EXERCISE
Transcribe all of the records, leaving out any pictures.

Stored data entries

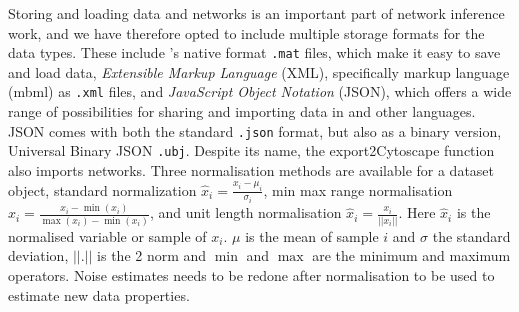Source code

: \begin{bibunit}
Storing and loading data and networks is an important part of network inference work, and we have therefore opted to include multiple storage formats for the data types.
These include \matlab's native format \texttt{.mat} files, which make it easy to save and load data, \emph{Extensible Markup Language}
(XML), specifically \matlab markup language (mbml) \citep{Almeida2003} as \texttt{.xml} files, and \emph{JavaScript Object Notation} (JSON), which offers a wide range of possibilities for sharing and importing data in \matlab and other languages.
JSON comes with both the standard \texttt{.json} format, but also as a binary version, Universal Binary JSON \texttt{.ubj}.
Despite its name, the export2Cytoscape function also imports networks.%
Three normalisation methods are available for a dataset object,
standard normalization \(\hat{x}_{i} = \frac{x_{i}-\mu_{i}}{\sigma_{i}}\), min max range normalisation \(\hat{x}_{i} = \frac{x_{i} - \min(x_{i})}{\max(x_{i}) - \min(x_{i})}\), and unit length normalisation \(\hat{x}_{i} = \frac{x_{i}}{||x_{i}||}\). Here \(\hat{x}_{i}\) is the normalised variable or sample of \(x_{i}\). \(\mu\) is the mean of sample \(i\) and \(\sigma\) the standard deviation, \(||.||\) is the 2 norm and \(\min\) and \(\max\) are the minimum and maximum operators.
Noise estimates needs to be redone after normalisation to be used to estimate new data properties.%



\end{bibunit}
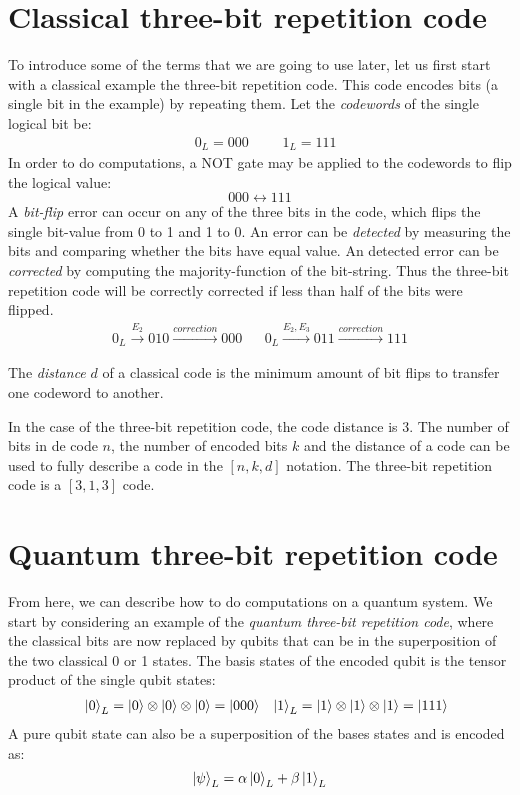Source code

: \section{Classical three-bit repetition code}\label{sec:classical3bit}
To introduce some of the terms that we are going to use later, let us first start with a classical example the three-bit repetition code. This code encodes bits (a single bit in the example) by repeating them. Let the \emph{codewords} of the single logical bit be:
\begin{align}\label{eq:qb_3bitlogical}
    && 0_L = 000 &&& 1_L=111 &
\end{align}
In order to do computations, a NOT gate may be applied to the codewords to flip the logical value:
\begin{equation}
 000 \leftrightarrow 111
\end{equation}
A \emph{bit-flip} error can occur on any of the three bits in the code, which flips the single bit-value from 0 to 1 and 1 to 0. An error can be \emph{detected} by measuring the bits and comparing whether the bits have equal value. An detected error can be \emph{corrected} by computing the majority-function of the bit-string. Thus the three-bit repetition code will be correctly corrected if less than half of the bits were flipped.
\begin{align}
  0_L \xrightarrow{E_2} 010 \xrightarrow{correction} 000 && 0_L \xrightarrow{E_2, E_3} 011 \xrightarrow{correction} 111
\end{align}
\begin{definition}\label{def:distance}
  The \emph{distance} $d$ of a classical code is the minimum amount of bit flips to transfer one codeword to another. 
\end{definition}
In the case of the three-bit repetition code, the code distance is 3. The number of bits in de code $n$, the number of encoded bits $k$ and the distance of a code can be used to fully describe a code in the $[n, k, d]$ notation. The three-bit repetition code is a $[3,1,3]$ code.

\section{Quantum three-bit repetition code}\label{sec:quantum3bit}

From here, we can describe how to do computations on a quantum system. We start by considering an example of the \emph{quantum three-bit repetition code}, where the classical bits are now replaced by qubits that can be in the superposition of the two classical 0 or 1 states. The basis states of the encoded qubit is the tensor product of the single qubit states:
\begin{align}\label{eq:qb_3bitlogicalq}
&& \ket{0}_L = \ket{0}\otimes\ket{0}\otimes\ket{0} = \ket{000} && \ket{1}_L = \ket{1}\otimes\ket{1}\otimes\ket{1} = \ket{111}
\end{align}
A pure qubit state can also be a superposition of the bases states and is encoded as:
\begin{equation}\label{eq:qec_3bitstate}
  \ket{\psi}_L = \alpha\ket{0}_L + \beta\ket{1}_L
\end{equation}

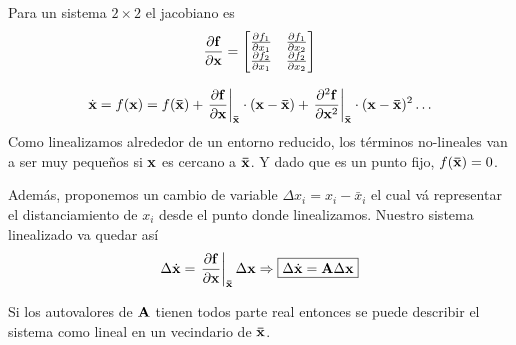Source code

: \documentclass[11pt, a4paper, twoside, openright, openany]{book}
\begin{document}
Para un sistema \(2\times 2\) el jacobiano es
\[
\frac{\partial {\mathbf{f}}}{\partial {\mathbf{x}}}=
\begin{bmatrix}
\frac{\partial {f_1}}{\partial {x_1}} &\frac{\partial {f_1}}{\partial {x_2}} \\
\frac{\partial {f_2}}{\partial {x_1}} & \frac{\partial {f_2}}{\partial {x_2}}
\end{bmatrix}
\]


\[
\dot{\mathbf{x}} = f(\mathbf{x}) = f(\mathbf{\bar{x}}) + \left. \frac{\partial {\mathbf{f}}}{\partial {\mathbf{x}}}\right|_{\mathbf{\bar{x}}}\cdot (\mathbf{x}-\mathbf{\bar{x}}) + \left.\frac{\partial^2 \mathbf{f}}{\partial \mathbf{x} ^2} \right|_{\mathbf{\bar{x}}}\cdot (\mathbf{x}-\mathbf{\bar{x}})^2 \ldots
\]
Como linealizamos alrededor de un entorno reducido, los términos no-lineales van a ser muy pequeños si $\mathbf{x}$ es cercano a $\mathbf{\bar{x}}$. Y dado que es un punto fijo, $f(\mathbf{\bar{x}})=0$.

Además, proponemos un cambio de variable $\Delta x_i =  x_i - \bar{x}_i$ el cual vá representar el distanciamiento de $x_i$ desde el punto donde linealizamos. Nuestro sistema linealizado va quedar así
\[
\Delta \dot{\mathbf{x}} = \left.\frac{\partial {\mathbf{f}}}{\partial {\mathbf{x}}}\right|_{\mathbf{\bar{x}}} \Delta \mathbf{x} \Rightarrow \boxed{\Delta \dot{\mathbf{x}} = \mathbf{A} \Delta \mathbf{x} }
\]

\begin{theorem}
Si los autovalores de $\mathbf{A}$ tienen todos parte real entonces se puede describir el sistema como lineal en un vecindario de $\mathbf{\bar{x}}$.
\end{theorem}
\end{document}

ANSWER BOX
Source code

: \begin{bibunit}
Storing and loading data and networks is an important part of network inference work, and we have therefore opted to include multiple storage formats for the data types.
These include \matlab's native format \texttt{.mat} files, which make it easy to save and load data, \emph{Extensible Markup Language}
(XML), specifically \matlab markup language (mbml) \citep{Almeida2003} as \texttt{.xml} files, and \emph{JavaScript Object Notation} (JSON), which offers a wide range of possibilities for sharing and importing data in \matlab and other languages.
JSON comes with both the standard \texttt{.json} format, but also as a binary version, Universal Binary JSON \texttt{.ubj}.
Despite its name, the export2Cytoscape function also imports networks.%
Three normalisation methods are available for a dataset object,
standard normalization \(\hat{x}_{i} = \frac{x_{i}-\mu_{i}}{\sigma_{i}}\), min max range normalisation \(\hat{x}_{i} = \frac{x_{i} - \min(x_{i})}{\max(x_{i}) - \min(x_{i})}\), and unit length normalisation \(\hat{x}_{i} = \frac{x_{i}}{||x_{i}||}\). Here \(\hat{x}_{i}\) is the normalised variable or sample of \(x_{i}\). \(\mu\) is the mean of sample \(i\) and \(\sigma\) the standard deviation, \(||.||\) is the 2 norm and \(\min\) and \(\max\) are the minimum and maximum operators.
Noise estimates needs to be redone after normalisation to be used to estimate new data properties.%



\end{bibunit}
Source code

: \section{Classical three-bit repetition code}\label{sec:classical3bit}
To introduce some of the terms that we are going to use later, let us first start with a classical example the three-bit repetition code. This code encodes bits (a single bit in the example) by repeating them. Let the \emph{codewords} of the single logical bit be:
\begin{align}\label{eq:qb_3bitlogical}
    && 0_L = 000 &&& 1_L=111 &
\end{align}
In order to do computations, a NOT gate may be applied to the codewords to flip the logical value:
\begin{equation}
 000 \leftrightarrow 111
\end{equation}
A \emph{bit-flip} error can occur on any of the three bits in the code, which flips the single bit-value from 0 to 1 and 1 to 0. An error can be \emph{detected} by measuring the bits and comparing whether the bits have equal value. An detected error can be \emph{corrected} by computing the majority-function of the bit-string. Thus the three-bit repetition code will be correctly corrected if less than half of the bits were flipped.
\begin{align}
  0_L \xrightarrow{E_2} 010 \xrightarrow{correction} 000 && 0_L \xrightarrow{E_2, E_3} 011 \xrightarrow{correction} 111
\end{align}
\begin{definition}\label{def:distance}
  The \emph{distance} $d$ of a classical code is the minimum amount of bit flips to transfer one codeword to another. 
\end{definition}
In the case of the three-bit repetition code, the code distance is 3. The number of bits in de code $n$, the number of encoded bits $k$ and the distance of a code can be used to fully describe a code in the $[n, k, d]$ notation. The three-bit repetition code is a $[3,1,3]$ code.

\section{Quantum three-bit repetition code}\label{sec:quantum3bit}

From here, we can describe how to do computations on a quantum system. We start by considering an example of the \emph{quantum three-bit repetition code}, where the classical bits are now replaced by qubits that can be in the superposition of the two classical 0 or 1 states. The basis states of the encoded qubit is the tensor product of the single qubit states:
\begin{align}\label{eq:qb_3bitlogicalq}
&& \ket{0}_L = \ket{0}\otimes\ket{0}\otimes\ket{0} = \ket{000} && \ket{1}_L = \ket{1}\otimes\ket{1}\otimes\ket{1} = \ket{111}
\end{align}
A pure qubit state can also be a superposition of the bases states and is encoded as:
\begin{equation}\label{eq:qec_3bitstate}
  \ket{\psi}_L = \alpha\ket{0}_L + \beta\ket{1}_L
\end{equation}

Source code

: \documentclass[11pt, a4paper, twoside, openright, openany]{book}
\begin{document}
Para un sistema \(2\times 2\) el jacobiano es
\[
\frac{\partial {\mathbf{f}}}{\partial {\mathbf{x}}}=
\begin{bmatrix}
\frac{\partial {f_1}}{\partial {x_1}} &\frac{\partial {f_1}}{\partial {x_2}} \\
\frac{\partial {f_2}}{\partial {x_1}} & \frac{\partial {f_2}}{\partial {x_2}}
\end{bmatrix}
\]


\[
\dot{\mathbf{x}} = f(\mathbf{x}) = f(\mathbf{\bar{x}}) + \left. \frac{\partial {\mathbf{f}}}{\partial {\mathbf{x}}}\right|_{\mathbf{\bar{x}}}\cdot (\mathbf{x}-\mathbf{\bar{x}}) + \left.\frac{\partial^2 \mathbf{f}}{\partial \mathbf{x} ^2} \right|_{\mathbf{\bar{x}}}\cdot (\mathbf{x}-\mathbf{\bar{x}})^2 \ldots
\]
Como linealizamos alrededor de un entorno reducido, los términos no-lineales van a ser muy pequeños si $\mathbf{x}$ es cercano a $\mathbf{\bar{x}}$. Y dado que es un punto fijo, $f(\mathbf{\bar{x}})=0$.

Además, proponemos un cambio de variable $\Delta x_i =  x_i - \bar{x}_i$ el cual vá representar el distanciamiento de $x_i$ desde el punto donde linealizamos. Nuestro sistema linealizado va quedar así
\[
\Delta \dot{\mathbf{x}} = \left.\frac{\partial {\mathbf{f}}}{\partial {\mathbf{x}}}\right|_{\mathbf{\bar{x}}} \Delta \mathbf{x} \Rightarrow \boxed{\Delta \dot{\mathbf{x}} = \mathbf{A} \Delta \mathbf{x} }
\]

\begin{theorem}
Si los autovalores de $\mathbf{A}$ tienen todos parte real entonces se puede describir el sistema como lineal en un vecindario de $\mathbf{\bar{x}}$.
\end{theorem}
\end{document}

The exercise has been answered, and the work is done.